(Task objective) Can you pull out each line of the data below that includes the word "einem"?

═══

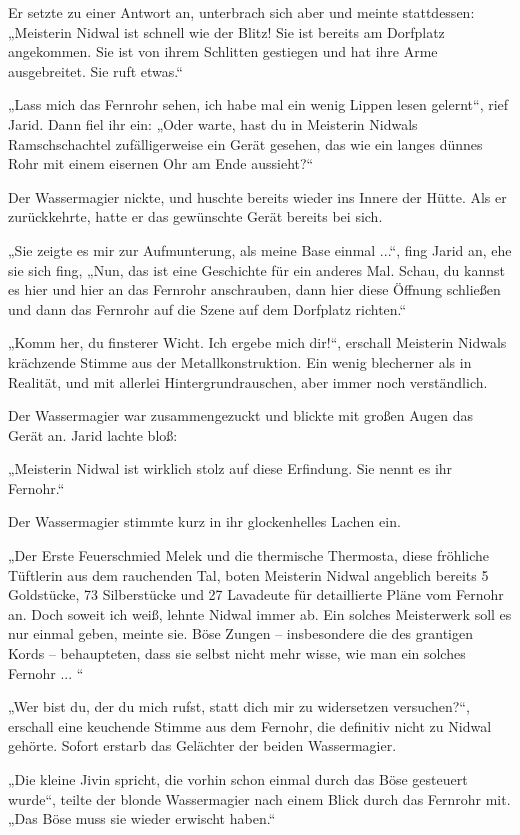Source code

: Er setzte zu einer Antwort an, unterbrach sich aber und meinte stattdessen: „Meisterin Nidwal ist schnell wie der Blitz! Sie ist bereits am Dorfplatz angekommen. Sie ist von ihrem Schlitten gestiegen und hat ihre Arme ausgebreitet. Sie ruft etwas.“

„Lass mich das Fernrohr sehen, ich habe mal ein wenig Lippen lesen gelernt“, rief Jarid. Dann fiel ihr ein: „Oder warte, hast du in Meisterin Nidwals Ramschschachtel zufälligerweise ein Gerät gesehen, das wie ein langes dünnes Rohr mit einem eisernen Ohr am Ende aussieht?“

Der Wassermagier nickte, und huschte bereits wieder ins Innere der Hütte. Als er zurückkehrte, hatte er das gewünschte Gerät bereits bei sich.

„Sie zeigte es mir zur Aufmunterung, als meine Base einmal ...“, fing Jarid an, ehe sie sich fing, „Nun, das ist eine Geschichte für ein anderes Mal. Schau, du kannst es hier und hier an das Fernrohr anschrauben, dann hier diese Öffnung schließen und dann das Fernrohr auf die Szene auf dem Dorfplatz richten.“

„Komm her, du finsterer Wicht. Ich ergebe mich dir!“, erschall Meisterin Nidwals krächzende Stimme aus der Metallkonstruktion. Ein wenig blecherner als in Realität, und mit allerlei Hintergrundrauschen, aber immer noch verständlich.

Der Wassermagier war zusammengezuckt und blickte mit großen Augen das Gerät an. Jarid lachte bloß:

„Meisterin Nidwal ist wirklich stolz auf diese Erfindung. Sie nennt es ihr Fernohr.“

Der Wassermagier stimmte kurz in ihr glockenhelles Lachen ein.

„Der Erste Feuerschmied Melek und die thermische Thermosta, diese fröhliche Tüftlerin aus dem rauchenden Tal, boten Meisterin Nidwal angeblich bereits 5 Goldstücke, 73 Silberstücke und 27 Lavadeute für detaillierte Pläne vom Fernohr an. Doch soweit ich weiß, lehnte Nidwal immer ab. Ein solches Meisterwerk soll es nur einmal geben, meinte sie. Böse Zungen – insbesondere die des grantigen Kords – behaupteten, dass sie selbst nicht mehr wisse, wie man ein solches Fernohr ... “

„Wer bist du, der du mich rufst, statt dich mir zu widersetzen versuchen?“, erschall eine keuchende Stimme aus dem Fernohr, die definitiv nicht zu Nidwal gehörte. Sofort erstarb das Gelächter der beiden Wassermagier.

„Die kleine Jivin spricht, die vorhin schon einmal durch das Böse gesteuert wurde“, teilte der blonde Wassermagier nach einem Blick durch das Fernrohr mit. „Das Böse muss sie wieder erwischt haben.“

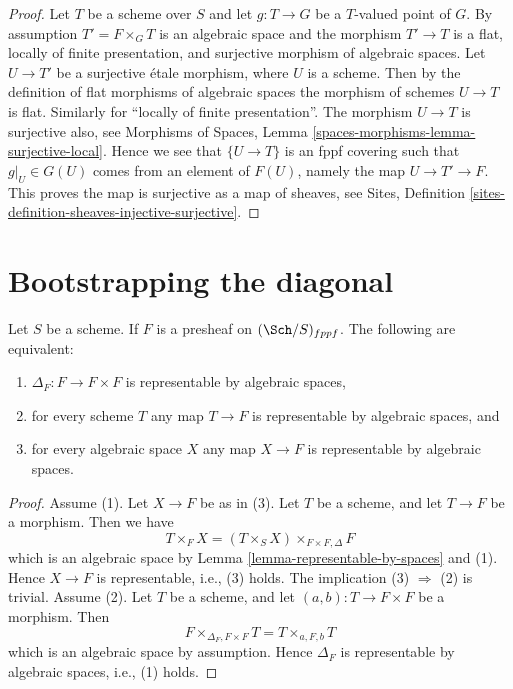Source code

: \begin{proof}
Let $T$ be a scheme over $S$ and let $g : T \to G$ be a $T$-valued point of
$G$. By assumption $T' = F \times_G T$ is an algebraic space and
the morphism $T' \to T$ is a flat, locally of finite presentation, and
surjective morphism of algebraic spaces.
Let $U \to T'$ be a surjective \'etale morphism, where $U$ is a scheme.
Then by the definition of flat morphisms of algebraic spaces
the morphism of schemes $U \to T$ is flat. Similarly for
``locally of finite presentation''. The morphism $U \to T$ is surjective
also, see
Morphisms of Spaces, Lemma \ref{spaces-morphisms-lemma-surjective-local}.
Hence we see that $\{U \to T\}$ is an fppf covering such
that $g|_U \in G(U)$ comes from an element of $F(U)$, namely
the map $U \to T' \to F$. This proves the map is surjective as
a map of sheaves, see
Sites, Definition \ref{sites-definition-sheaves-injective-surjective}.
\end{proof}




\section{Bootstrapping the diagonal}
\label{section-bootstrap-diagonal}

\begin{lemma}
\label{lemma-representable-diagonal}
Let $S$ be a scheme.
If $F$ is a presheaf on $(\Sch/S)_{fppf}$.
The following are equivalent:
\begin{enumerate}
\item $\Delta_F : F \to F \times F$ is representable by algebraic spaces,
\item for every scheme $T$ any map $T \to F$ is representable by algebraic
spaces, and
\item for every algebraic space $X$ any map $X \to F$ is representable
by algebraic spaces.
\end{enumerate}
\end{lemma}

\begin{proof}
Assume (1). Let $X \to F$ be as in (3). Let $T$ be a scheme, and let
$T \to F$ be a morphism. Then we have
$$
T \times_F X = (T \times_S X) \times_{F \times F, \Delta} F
$$
which is an algebraic space by
Lemma \ref{lemma-representable-by-spaces}
and (1). Hence $X \to F$ is representable, i.e., (3) holds.
The implication (3) $\Rightarrow$ (2) is trivial. Assume (2).
Let $T$ be a scheme, and let $(a, b) : T \to F \times F$ be a morphism.
Then
$$
F \times_{\Delta_F, F \times F} T = T \times_{a, F, b} T
$$
which is an algebraic space by assumption. Hence $\Delta_F$ is
representable by algebraic spaces, i.e., (1) holds.
\end{proof}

═══

(Result)
„Lass mich das Fernrohr sehen, ich habe mal ein wenig Lippen lesen gelernt“, rief Jarid. Dann fiel ihr ein: „Oder warte, hast du in Meisterin Nidwals Ramschschachtel zufälligerweise ein Gerät gesehen, das wie ein langes dünnes Rohr mit einem eisernen Ohr am Ende aussieht?“
„Die kleine Jivin spricht, die vorhin schon einmal durch das Böse gesteuert wurde“, teilte der blonde Wassermagier nach einem Blick durch das Fernrohr mit. „Das Böse muss sie wieder erwischt haben.“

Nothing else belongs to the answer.